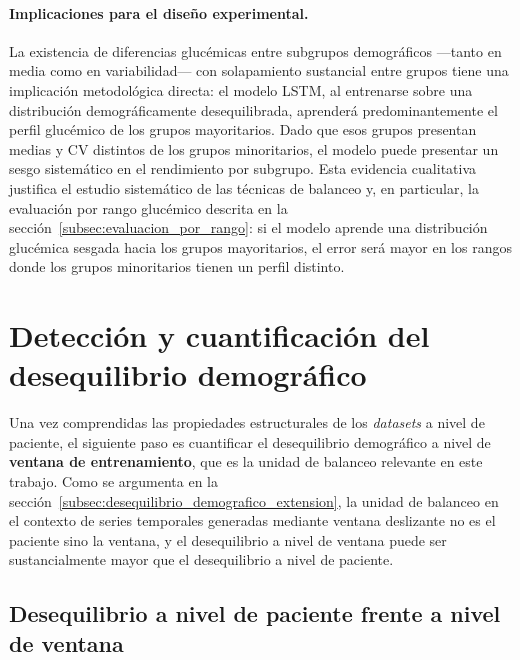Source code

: \paragraph{Implicaciones para el diseño experimental.}
La existencia de diferencias glucémicas entre subgrupos demográficos ---tanto
en media como en variabilidad--- con solapamiento sustancial entre grupos
tiene una implicación metodológica directa: el modelo LSTM, al entrenarse
sobre una distribución demográficamente desequilibrada, aprenderá
predominantemente el perfil glucémico de los grupos mayoritarios. Dado
que esos grupos presentan medias y CV distintos de los grupos minoritarios,
el modelo puede presentar un sesgo sistemático en el rendimiento por
subgrupo. Esta evidencia cualitativa justifica el estudio sistemático
de las técnicas de balanceo y, en particular, la evaluación por rango
glucémico descrita en la sección~\ref{subsec:evaluacion_por_rango}: si
el modelo aprende una distribución glucémica sesgada hacia los grupos
mayoritarios, el error será mayor en los rangos donde los grupos
minoritarios tienen un perfil distinto.


\section{Detección y cuantificación del desequilibrio demográfico}
\label{sec:deteccion_imbalance}
Una vez comprendidas las propiedades estructurales de los \textit{datasets} a nivel de paciente, el siguiente paso es cuantificar el desequilibrio demográfico a nivel de \textbf{ventana de entrenamiento}, que es la unidad de balanceo relevante en este trabajo. Como se argumenta en la sección~\ref{subsec:desequilibrio_demografico_extension}, la unidad de balanceo en el contexto de series temporales generadas mediante ventana deslizante no es el paciente sino la ventana, y el desequilibrio a nivel de ventana puede ser sustancialmente mayor que el desequilibrio a nivel de paciente.

\subsection{Desequilibrio a nivel de paciente frente a nivel de ventana}
\label{subsec:imbalance_paciente_vs_ventana}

**Task details**: Tally the lines in the records that hold the word "distribución", and state only the resulting number.

**Exercise result**: 2